Assignment. All lines in the data bearing the string "include" should be identified and copied.

Supplied information.
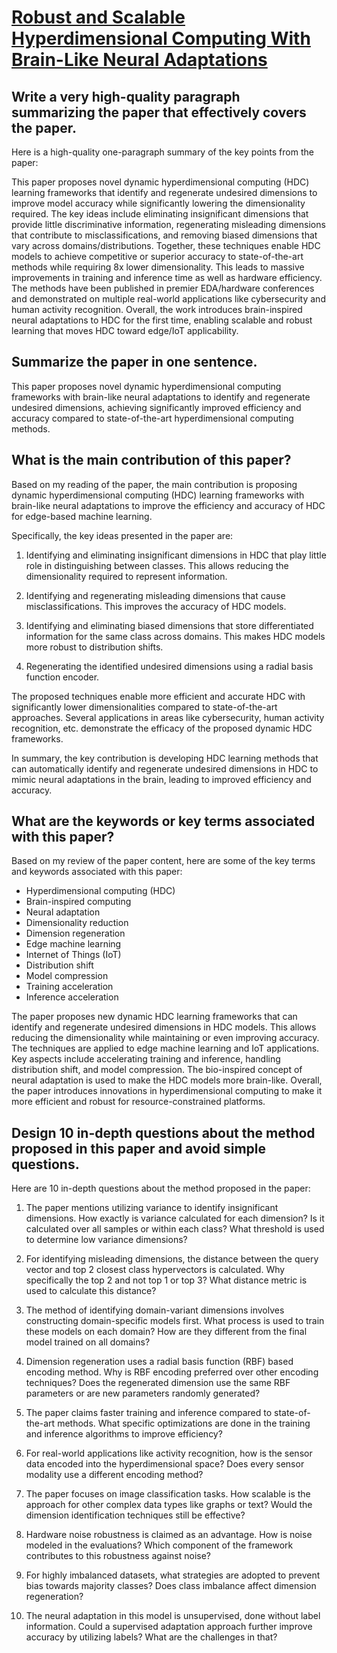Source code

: # [Robust and Scalable Hyperdimensional Computing With Brain-Like Neural   Adaptations](https://arxiv.org/abs/2311.07705)

## Write a very high-quality paragraph summarizing the paper that effectively covers the paper.

 Here is a high-quality one-paragraph summary of the key points from the paper:

This paper proposes novel dynamic hyperdimensional computing (HDC) learning frameworks that identify and regenerate undesired dimensions to improve model accuracy while significantly lowering the dimensionality required. The key ideas include eliminating insignificant dimensions that provide little discriminative information, regenerating misleading dimensions that contribute to misclassifications, and removing biased dimensions that vary across domains/distributions. Together, these techniques enable HDC models to achieve competitive or superior accuracy to state-of-the-art methods while requiring 8x lower dimensionality. This leads to massive improvements in training and inference time as well as hardware efficiency. The methods have been published in premier EDA/hardware conferences and demonstrated on multiple real-world applications like cybersecurity and human activity recognition. Overall, the work introduces brain-inspired neural adaptations to HDC for the first time, enabling scalable and robust learning that moves HDC toward edge/IoT applicability.


## Summarize the paper in one sentence.

 This paper proposes novel dynamic hyperdimensional computing frameworks with brain-like neural adaptations to identify and regenerate undesired dimensions, achieving significantly improved efficiency and accuracy compared to state-of-the-art hyperdimensional computing methods.


## What is the main contribution of this paper?

 Based on my reading of the paper, the main contribution is proposing dynamic hyperdimensional computing (HDC) learning frameworks with brain-like neural adaptations to improve the efficiency and accuracy of HDC for edge-based machine learning. 

Specifically, the key ideas presented in the paper are:

1) Identifying and eliminating insignificant dimensions in HDC that play little role in distinguishing between classes. This allows reducing the dimensionality required to represent information.

2) Identifying and regenerating misleading dimensions that cause misclassifications. This improves the accuracy of HDC models. 

3) Identifying and eliminating biased dimensions that store differentiated information for the same class across domains. This makes HDC models more robust to distribution shifts.

4) Regenerating the identified undesired dimensions using a radial basis function encoder.

The proposed techniques enable more efficient and accurate HDC with significantly lower dimensionalities compared to state-of-the-art approaches. Several applications in areas like cybersecurity, human activity recognition, etc. demonstrate the efficacy of the proposed dynamic HDC frameworks.

In summary, the key contribution is developing HDC learning methods that can automatically identify and regenerate undesired dimensions in HDC to mimic neural adaptations in the brain, leading to improved efficiency and accuracy.


## What are the keywords or key terms associated with this paper?

 Based on my review of the paper content, here are some of the key terms and keywords associated with this paper:

- Hyperdimensional computing (HDC)
- Brain-inspired computing
- Neural adaptation
- Dimensionality reduction
- Dimension regeneration 
- Edge machine learning
- Internet of Things (IoT)
- Distribution shift
- Model compression
- Training acceleration
- Inference acceleration

The paper proposes new dynamic HDC learning frameworks that can identify and regenerate undesired dimensions in HDC models. This allows reducing the dimensionality while maintaining or even improving accuracy. The techniques are applied to edge machine learning and IoT applications. Key aspects include accelerating training and inference, handling distribution shift, and model compression. The bio-inspired concept of neural adaptation is used to make the HDC models more brain-like. Overall, the paper introduces innovations in hyperdimensional computing to make it more efficient and robust for resource-constrained platforms.


## Design 10 in-depth questions about the method proposed in this paper and avoid simple questions.

 Here are 10 in-depth questions about the method proposed in the paper:

1. The paper mentions utilizing variance to identify insignificant dimensions. How exactly is variance calculated for each dimension? Is it calculated over all samples or within each class? What threshold is used to determine low variance dimensions?

2. For identifying misleading dimensions, the distance between the query vector and top 2 closest class hypervectors is calculated. Why specifically the top 2 and not top 1 or top 3? What distance metric is used to calculate this distance? 

3. The method of identifying domain-variant dimensions involves constructing domain-specific models first. What process is used to train these models on each domain? How are they different from the final model trained on all domains?

4. Dimension regeneration uses a radial basis function (RBF) based encoding method. Why is RBF encoding preferred over other encoding techniques? Does the regenerated dimension use the same RBF parameters or are new parameters randomly generated?

5. The paper claims faster training and inference compared to state-of-the-art methods. What specific optimizations are done in the training and inference algorithms to improve efficiency?

6. For real-world applications like activity recognition, how is the sensor data encoded into the hyperdimensional space? Does every sensor modality use a different encoding method?

7. The paper focuses on image classification tasks. How scalable is the approach for other complex data types like graphs or text? Would the dimension identification techniques still be effective?

8. Hardware noise robustness is claimed as an advantage. How is noise modeled in the evaluations? Which component of the framework contributes to this robustness against noise?  

9. For highly imbalanced datasets, what strategies are adopted to prevent bias towards majority classes? Does class imbalance affect dimension regeneration?

10. The neural adaptation in this model is unsupervised, done without label information. Could a supervised adaptation approach further improve accuracy by utilizing labels? What are the challenges in that?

Completed exercise.
This paper proposes novel dynamic hyperdimensional computing (HDC) learning frameworks that identify and regenerate undesired dimensions to improve model accuracy while significantly lowering the dimensionality required. The key ideas include eliminating insignificant dimensions that provide little discriminative information, regenerating misleading dimensions that contribute to misclassifications, and removing biased dimensions that vary across domains/distributions. Together, these techniques enable HDC models to achieve competitive or superior accuracy to state-of-the-art methods while requiring 8x lower dimensionality. This leads to massive improvements in training and inference time as well as hardware efficiency. The methods have been published in premier EDA/hardware conferences and demonstrated on multiple real-world applications like cybersecurity and human activity recognition. Overall, the work introduces brain-inspired neural adaptations to HDC for the first time, enabling scalable and robust learning that moves HDC toward edge/IoT applicability.
The paper proposes new dynamic HDC learning frameworks that can identify and regenerate undesired dimensions in HDC models. This allows reducing the dimensionality while maintaining or even improving accuracy. The techniques are applied to edge machine learning and IoT applications. Key aspects include accelerating training and inference, handling distribution shift, and model compression. The bio-inspired concept of neural adaptation is used to make the HDC models more brain-like. Overall, the paper introduces innovations in hyperdimensional computing to make it more efficient and robust for resource-constrained platforms.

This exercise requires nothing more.